What to do:
Report the number of lines holding "master" in the material below, and nothing more.

Data supplied:
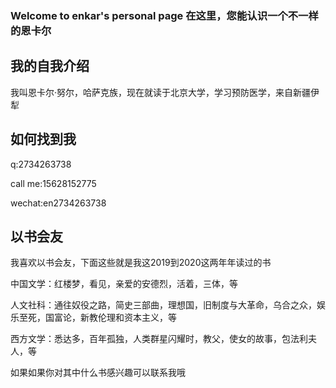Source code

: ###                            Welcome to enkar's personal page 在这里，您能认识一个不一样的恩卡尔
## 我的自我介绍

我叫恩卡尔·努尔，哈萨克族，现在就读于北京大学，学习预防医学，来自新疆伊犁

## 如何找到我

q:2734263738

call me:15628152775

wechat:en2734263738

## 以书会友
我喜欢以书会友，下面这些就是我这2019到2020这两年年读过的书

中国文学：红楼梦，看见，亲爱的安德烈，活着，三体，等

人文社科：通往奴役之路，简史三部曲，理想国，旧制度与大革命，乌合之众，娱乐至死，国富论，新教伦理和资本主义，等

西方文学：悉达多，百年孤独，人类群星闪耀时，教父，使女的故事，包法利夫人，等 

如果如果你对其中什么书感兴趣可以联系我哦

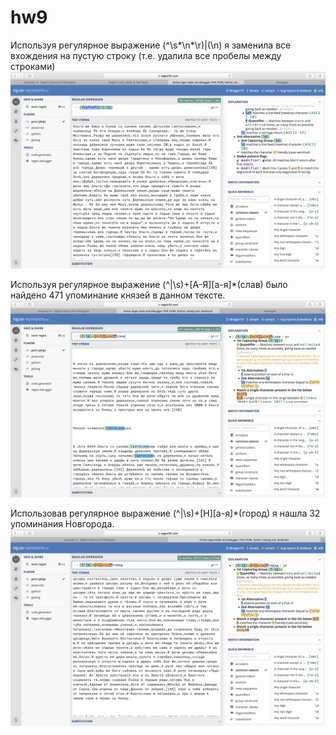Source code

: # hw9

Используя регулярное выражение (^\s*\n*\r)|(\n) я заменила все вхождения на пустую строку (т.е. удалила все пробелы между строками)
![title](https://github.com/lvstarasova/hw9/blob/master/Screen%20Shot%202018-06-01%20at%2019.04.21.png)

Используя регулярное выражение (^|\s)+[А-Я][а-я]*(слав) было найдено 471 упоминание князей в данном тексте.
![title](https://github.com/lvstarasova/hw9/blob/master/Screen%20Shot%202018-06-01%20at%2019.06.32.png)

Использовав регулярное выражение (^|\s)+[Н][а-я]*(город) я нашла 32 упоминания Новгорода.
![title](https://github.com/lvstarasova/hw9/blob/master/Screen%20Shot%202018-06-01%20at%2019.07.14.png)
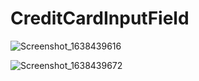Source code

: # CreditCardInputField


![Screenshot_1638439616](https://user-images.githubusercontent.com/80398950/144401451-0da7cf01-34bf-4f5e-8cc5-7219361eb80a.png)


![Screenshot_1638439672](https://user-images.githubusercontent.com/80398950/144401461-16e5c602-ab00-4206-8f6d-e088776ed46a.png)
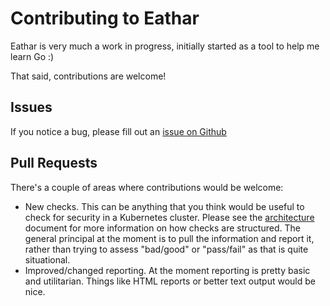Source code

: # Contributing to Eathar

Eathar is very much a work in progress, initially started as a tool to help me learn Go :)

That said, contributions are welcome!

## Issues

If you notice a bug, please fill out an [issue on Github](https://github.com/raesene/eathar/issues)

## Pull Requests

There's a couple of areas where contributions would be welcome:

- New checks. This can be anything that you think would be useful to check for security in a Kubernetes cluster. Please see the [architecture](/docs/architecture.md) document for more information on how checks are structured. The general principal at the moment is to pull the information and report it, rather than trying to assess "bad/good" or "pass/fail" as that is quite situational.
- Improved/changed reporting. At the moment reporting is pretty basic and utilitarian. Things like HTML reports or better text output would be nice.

==

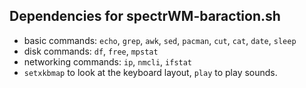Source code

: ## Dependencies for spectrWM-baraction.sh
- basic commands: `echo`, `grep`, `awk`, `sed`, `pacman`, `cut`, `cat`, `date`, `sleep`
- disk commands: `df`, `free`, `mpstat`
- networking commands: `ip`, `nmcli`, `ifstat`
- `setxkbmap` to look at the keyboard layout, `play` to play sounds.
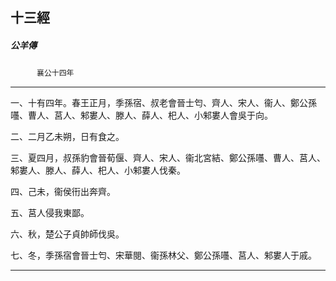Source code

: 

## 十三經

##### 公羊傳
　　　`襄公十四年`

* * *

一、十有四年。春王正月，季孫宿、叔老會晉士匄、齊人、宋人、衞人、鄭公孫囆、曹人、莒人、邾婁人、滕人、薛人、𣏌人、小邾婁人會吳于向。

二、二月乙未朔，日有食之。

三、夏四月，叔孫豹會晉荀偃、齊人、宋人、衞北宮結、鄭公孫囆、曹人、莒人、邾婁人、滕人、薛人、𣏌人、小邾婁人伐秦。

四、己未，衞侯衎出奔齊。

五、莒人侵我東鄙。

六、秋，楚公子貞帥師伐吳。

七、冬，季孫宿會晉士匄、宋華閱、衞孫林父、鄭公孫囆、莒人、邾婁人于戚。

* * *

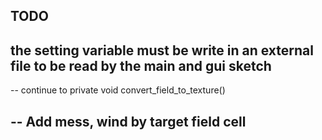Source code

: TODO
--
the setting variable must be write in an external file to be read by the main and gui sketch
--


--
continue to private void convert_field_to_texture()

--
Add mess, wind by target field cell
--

Finished task:
3